Livingston when he paused to gaze at the African landscape, he was awed by its beauty, which was immediately followed by thoughts of how it would appear cleared, and a proper English village settled in its midst. E. Ann Kaplan’s concept of the imperialist gaze, is the observed find themselves defined as “Other” based on the observer’s values. Given Kaplan’s meaning, it makes Stanley’s gaze the definition of colonialism and its aftermath. Homi Bhabha points out this is the “structured gaze of power whose objective is authority and makes its subjects historical.” Reading twentieth-century British literature through the context of Stanley’s gaze, the theme of colonialism and its aftermath discovers the gaze not only looks but changes reality resulting in consequences for indigenous civilizations and the imperialists. Because these changes of reality are crucial to the theme of colonialism and its aftermath, it is appropriate to explore narratives that focus on changes of reality such as, Joseph Conrad’s Heart of Darkness, E. M. Forster’s A Passage to India, Chinua Achebe’s Things Fall Apart, and V. S. Naipaul’s A Bend in the River.

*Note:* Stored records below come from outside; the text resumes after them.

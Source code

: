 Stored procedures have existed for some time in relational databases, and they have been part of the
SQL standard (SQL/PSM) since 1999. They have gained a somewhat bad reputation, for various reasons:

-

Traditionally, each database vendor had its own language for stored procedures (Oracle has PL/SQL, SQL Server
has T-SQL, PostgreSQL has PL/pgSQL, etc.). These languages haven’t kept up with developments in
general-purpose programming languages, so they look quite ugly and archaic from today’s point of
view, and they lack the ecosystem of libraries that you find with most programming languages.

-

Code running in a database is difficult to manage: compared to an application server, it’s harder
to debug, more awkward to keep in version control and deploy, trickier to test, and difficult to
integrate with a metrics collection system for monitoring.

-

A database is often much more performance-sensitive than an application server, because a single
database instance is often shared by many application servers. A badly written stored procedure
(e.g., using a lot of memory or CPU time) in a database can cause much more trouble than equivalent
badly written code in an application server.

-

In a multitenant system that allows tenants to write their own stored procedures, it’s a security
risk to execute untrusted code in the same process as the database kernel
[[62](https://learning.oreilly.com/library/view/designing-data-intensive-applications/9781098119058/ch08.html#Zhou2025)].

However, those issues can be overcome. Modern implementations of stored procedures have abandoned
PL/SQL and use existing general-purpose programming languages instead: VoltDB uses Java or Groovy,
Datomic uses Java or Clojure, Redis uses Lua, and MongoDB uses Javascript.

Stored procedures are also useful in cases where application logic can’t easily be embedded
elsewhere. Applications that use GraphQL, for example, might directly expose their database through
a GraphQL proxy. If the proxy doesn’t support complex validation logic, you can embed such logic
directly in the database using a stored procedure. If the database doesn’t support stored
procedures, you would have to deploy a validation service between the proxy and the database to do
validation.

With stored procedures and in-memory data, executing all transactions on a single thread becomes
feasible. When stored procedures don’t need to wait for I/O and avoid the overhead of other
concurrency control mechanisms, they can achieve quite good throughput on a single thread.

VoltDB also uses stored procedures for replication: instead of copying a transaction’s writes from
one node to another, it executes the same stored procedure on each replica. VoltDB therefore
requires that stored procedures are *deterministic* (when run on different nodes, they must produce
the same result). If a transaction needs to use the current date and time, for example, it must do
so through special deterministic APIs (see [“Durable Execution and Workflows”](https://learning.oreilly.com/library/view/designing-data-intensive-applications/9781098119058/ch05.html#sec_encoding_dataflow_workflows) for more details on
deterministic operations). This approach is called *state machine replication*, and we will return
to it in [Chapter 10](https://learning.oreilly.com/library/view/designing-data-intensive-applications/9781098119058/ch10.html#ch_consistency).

Conrad’s Heart of Darkness is the emblematic text of colonialism and its aftermath, and is absorbed with the changes of reality for the narrator, Charles Marlow, and Kurtz, the once revered and now depraved ivory idol. Marlow finds himself and Kurtz adversely affected by a recognition that is beyond their grasp in a change of reality referred to by Tom Nairn as, “Imperial delirium.” Fredric Jameson explains it as “a kind of schizophrenia.” Theorists indicate the delirium appears as a gap in Marlow’s mind between his ingrained Victorian ideals and indigenous reality, making everything learned or known valueless. David Spurr points out “this is the site of [Marlow’s] terrifying encounter of his own nothingness.” Rereading Heart of Darkness in light of Marlow’s new sense-of -self becomes the overriding factor that drives him, and even suggests the title of the book is not necessarily a referent to Africa, but metaphoric for Marlow’s psychic emptiness. Fifty miles before Marlow meets Kurtz, at the Inner Station, he finds a coping method, allowing him to hold onto some of his Victorian ethos, in the precision of Towson’s book (mechanic’s manual cum pseudo-Bible). In essence, Bhabha suggests, Marlow’s reading of Towson’s book allows for his resolution between the madness of prehistoric Africa and the unconscious desire to repeat the intervention of colonialism. Harold Bloom notes, when Marlow overhears “Kurtz-gossip,” it gives him an inkling that “Kurtz’s moral corruption will precede his own compromise of ideals,” At this point in his journey, Marlow is conflicted by the atrocities committed by his fellow colonizers, his personal ideals, and his desire for Africa’s bounty.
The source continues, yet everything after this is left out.